During the presidential debate last night, former governor and Republican candidate Mitt Romney battled with President Barack Obama on Obama’s current immigration policy and any plans Mr. Romney may have for the future.
President Obama was particularly harsh on Romney regarding Romney’s professed position on
immigration. Romney had originally taken a very hardline against immigration, criticizing President Obama’s reprieves for immigrant families. During the debate last night, Romney attempted to soften his line. Yet, Romney still promised reform of current immigration laws, if Romney is elected. In fact, Romney promised swift action against immigration: “I’ll get it done. First year,” Romney said.

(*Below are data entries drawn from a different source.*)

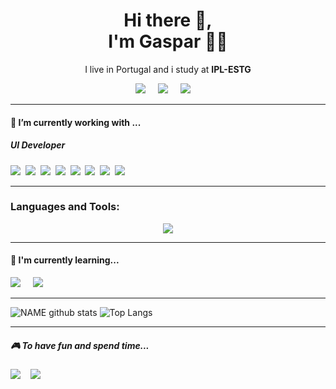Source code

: <!-- ### Hi there 👋 -->
<h1 align='center'> Hi there 👋,<br>I'm Gaspar  👨‍💻 </h1>

<p align='center'>
  I live in Portugal and i study at <b>IPL-ESTG</b> 
</p>

<p align='center'>
  <a href="https://instagram.com/gaspar.mpereira"><img src="https://img.shields.io/badge/instagram-%23E1306C.svg?&style=for-the-badge&logo=instagram&logoColor=white" /></a>&nbsp;&nbsp;&nbsp;&nbsp;
  <a href="https://www.linkedin.com/in/gasparpereira04"><img src="https://img.shields.io/badge/linkedin-%230077B5.svg?&style=for-the-badge&logo=linkedin&logoColor=white" /></a>&nbsp;&nbsp;&nbsp;&nbsp;
  <a href="mailto:gaspar.10pereira@gmail.com?subject=Olá%20Gaspar"><img src="https://img.shields.io/badge/gmail-%23D14836.svg?&style=for-the-badge&logo=gmail&logoColor=white" /></a>&nbsp;&nbsp;&nbsp;&nbsp;

</p>


<hr>

<h4>🔭  I’m currently working with ...</h4>

<h5>UI Developer</h5>
<p >
  <img src="https://img.shields.io/badge/html5%20-%23e34f26.svg?&style=for-the-badge&logo=html5&logoColor=white" />&nbsp;&nbsp;<img src="https://img.shields.io/badge/CSS3-1572B6?&style=for-the-badge&logo=css3&logoColor=white" />&nbsp;&nbsp;<img src="https://img.shields.io/badge/JavaScript-F7DF1E?style=for-the-badge&logo=javascript&logoColor=black" />&nbsp;&nbsp;<img src="https://img.shields.io/badge/React-20232A?style=for-the-badge&logo=react&logoColor=61DAFB" />&nbsp;&nbsp;<img src="https://img.shields.io/badge/Bootstrap-563D7C?style=for-the-badge&logo=bootstrap&logoColor=white">&nbsp;&nbsp;<img src="https://img.shields.io/badge/sass%20-%23cc6699.svg?&style=for-the-badge&logo=sass&logoColor=white" />&nbsp;&nbsp;<img src="https://img.shields.io/badge/Sketch-F7B500?style=for-the-badge&logo=sketch&logoColor=white" />&nbsp;&nbsp;<img src="https://img.shields.io/badge/Docker-2496ED?style=for-the-badge&logo=docker&logoColor=white" />&nbsp;&nbsp;
</p>

<hr>

<h3 align="left">Languages and Tools:</h3>
<p align="center">
    <img src="https://skillicons.dev/icons?i=react,flutter,androidstudio,arduino,bash,blender,bootstrap,c,cs,cpp,css,discordjs,dotnet,firebase,html,js,jquery,kotlin,laravel,lua,mongodb,mysql,nodejs,ps,php,py,raspberrypi,vscode" />
</p>


<hr>

<h4>🌱  I'm currently learning...</h4>
<p >
  <img src="https://img.shields.io/badge/TypeScript-007ACC?style=for-the-badge&logo=typescript&logoColor=white" />&nbsp;&nbsp;&nbsp;&nbsp;
  <img src="https://img.shields.io/badge/next.js-000000?style=for-the-badge&logo=next.js&logoColor=white" />&nbsp;&nbsp;&nbsp;
</p>


<!--<p align='right'>
<h4>💬  Sometimes I like to write things here...</h4>
  <a href="https://dev.to/stefanyvasc"><img src="https://img.shields.io/badge/DEV.TO-%230A0A0A.svg?&style=for-the-badge&logo=dev-dot-to&logoColor=white" /></a>&nbsp;&nbsp;&nbsp;
  <a href="https://medium.com/@stefany.vasc.sa"><img src="https://img.shields.io/badge/medium-%2312100E.svg?&style=for-the-badge&logo=medium&logoColor=white" /></a>&nbsp;&nbsp;&nbsp;
  <a href="https://stefanysa.netlify.app/"><img src="https://img.shields.io/badge/-My%20Blog-17bf63?&style=for-the-badge&logo=blog&logoColor=black" /></a>&nbsp;&nbsp;&nbsp;
</p>-->
<hr>

![NAME github stats](https://github-readme-stats.vercel.app/api?username=gasparmpereira&show_icons=true&theme=github_dark&border_color=424141)
![Top Langs](https://github-readme-stats.vercel.app/api/top-langs/?username=gasparmpereira&layout=compact&theme=github_dark&border_color=424141)

<hr>
<p align="center">
  <h5>🎮 To have fun and spend time...</h5>
  <a href="https://open.spotify.com/user/gaspar.10pereira"><img src="https://img.shields.io/badge/spotify-%231ED760.svg?&style=for-the-badge&logo=spotify&logoColor=white" /></a>&nbsp;&nbsp;&nbsp;
  <a href="https://steamcommunity.com/id/ProfessorBambu/"><img src="https://img.shields.io/badge/Steam-%23000000.svg?&style=for-the-badge&logo=steam&logoColor=white" /></a>&nbsp;&nbsp;&nbsp;
</p>

<!--
**GasparMPereira/GasparMPereira** is a ✨ _special_ ✨ repository because its `README.md` (this file) appears on your GitHub profile.

Here are some ideas to get you started:

- 🔭 I’m currently working on ...
- 🌱 I’m currently learning ...
- 👯 I’m looking to collaborate on ...
- 🤔 I’m looking for help with ...
- 💬 Ask me about ...
- 📫 How to reach me: ...
- 😄 Pronouns: ...
- ⚡ Fun fact: ...
-->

Romney also supported a theory of self-deportation, which involves immigration laws so harsh that aliens will voluntarily leave rather than face the punishment. Romney stated that “self-deportation says let people make their own choice. What I was saying is, we’re not going to round up 12 million people, undocumented illegals, and take them out of the nation. Instead, let people make their own choice.” Perhaps it was an unfortunate use of the word “round up,” but Romney stood his ground.
President Obama, taking the opposite side of immigration reform, stated that he supports citizenship for undocumented immigrants. Romney admitted that he does not support a pathway to citizenship for undocumented immigrants.

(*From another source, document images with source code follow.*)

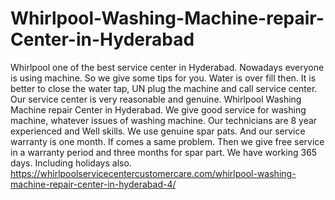 # Whirlpool-Washing-Machine-repair-Center-in-Hyderabad
 Whirlpool one of the best service center in Hyderabad. Nowadays everyone is using machine. So we give some tips for you. Water is over fill then.  It is better to close the water tap, UN plug the machine and call service center. Our service center is very reasonable and genuine. Whirlpool Washing Machine repair Center in Hyderabad. We give good service for washing machine, whatever issues of washing machine. Our technicians are 8 year experienced and Well skills. We use genuine spar pats. And our service warranty is one month. If comes a same problem. Then we give free service in a warranty period and three months for spar part. We have working 365 days. Including holidays also.     https://whirlpoolservicecentercustomercare.com/whirlpool-washing-machine-repair-center-in-hyderabad-4/
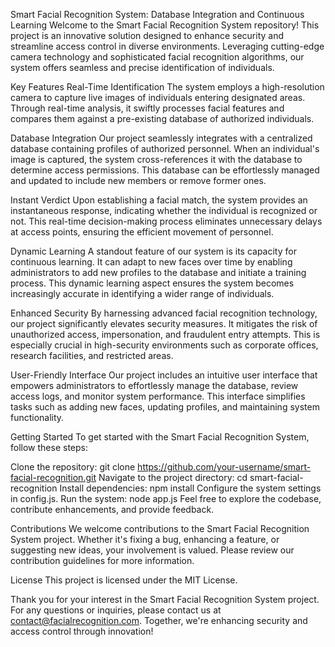 Smart Facial Recognition System: Database Integration and Continuous Learning
Welcome to the Smart Facial Recognition System repository! This project is an innovative solution designed to enhance security and streamline access control in diverse environments. Leveraging cutting-edge camera technology and sophisticated facial recognition algorithms, our system offers seamless and precise identification of individuals.

Key Features
Real-Time Identification
The system employs a high-resolution camera to capture live images of individuals entering designated areas. Through real-time analysis, it swiftly processes facial features and compares them against a pre-existing database of authorized individuals.

Database Integration
Our project seamlessly integrates with a centralized database containing profiles of authorized personnel. When an individual's image is captured, the system cross-references it with the database to determine access permissions. This database can be effortlessly managed and updated to include new members or remove former ones.

Instant Verdict
Upon establishing a facial match, the system provides an instantaneous response, indicating whether the individual is recognized or not. This real-time decision-making process eliminates unnecessary delays at access points, ensuring the efficient movement of personnel.

Dynamic Learning
A standout feature of our system is its capacity for continuous learning. It can adapt to new faces over time by enabling administrators to add new profiles to the database and initiate a training process. This dynamic learning aspect ensures the system becomes increasingly accurate in identifying a wider range of individuals.

Enhanced Security
By harnessing advanced facial recognition technology, our project significantly elevates security measures. It mitigates the risk of unauthorized access, impersonation, and fraudulent entry attempts. This is especially crucial in high-security environments such as corporate offices, research facilities, and restricted areas.

User-Friendly Interface
Our project includes an intuitive user interface that empowers administrators to effortlessly manage the database, review access logs, and monitor system performance. This interface simplifies tasks such as adding new faces, updating profiles, and maintaining system functionality.

Getting Started
To get started with the Smart Facial Recognition System, follow these steps:

Clone the repository: git clone https://github.com/your-username/smart-facial-recognition.git
Navigate to the project directory: cd smart-facial-recognition
Install dependencies: npm install
Configure the system settings in config.js.
Run the system: node app.js
Feel free to explore the codebase, contribute enhancements, and provide feedback.

Contributions
We welcome contributions to the Smart Facial Recognition System project. Whether it's fixing a bug, enhancing a feature, or suggesting new ideas, your involvement is valued. Please review our contribution guidelines for more information.

License
This project is licensed under the MIT License.

Thank you for your interest in the Smart Facial Recognition System project. For any questions or inquiries, please contact us at contact@facialrecognition.com. Together, we're enhancing security and access control through innovation!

President Obama, a supporter of the DREAM Act, which promotes a pathway to citizenship for children brought into the U.S. at a young age, pointed out that Romney would veto the DREAM Act.
Romney also supported an Arizona law that required employers to use electronic federal verification to verify all of their workers. Kris Kobach, Romney’s key immigration adviser, is actually one of the authors of Arizona’s recent tough immigration laws.
How each candidate will pan out with immigrant and former alien voters will be seen soon enough.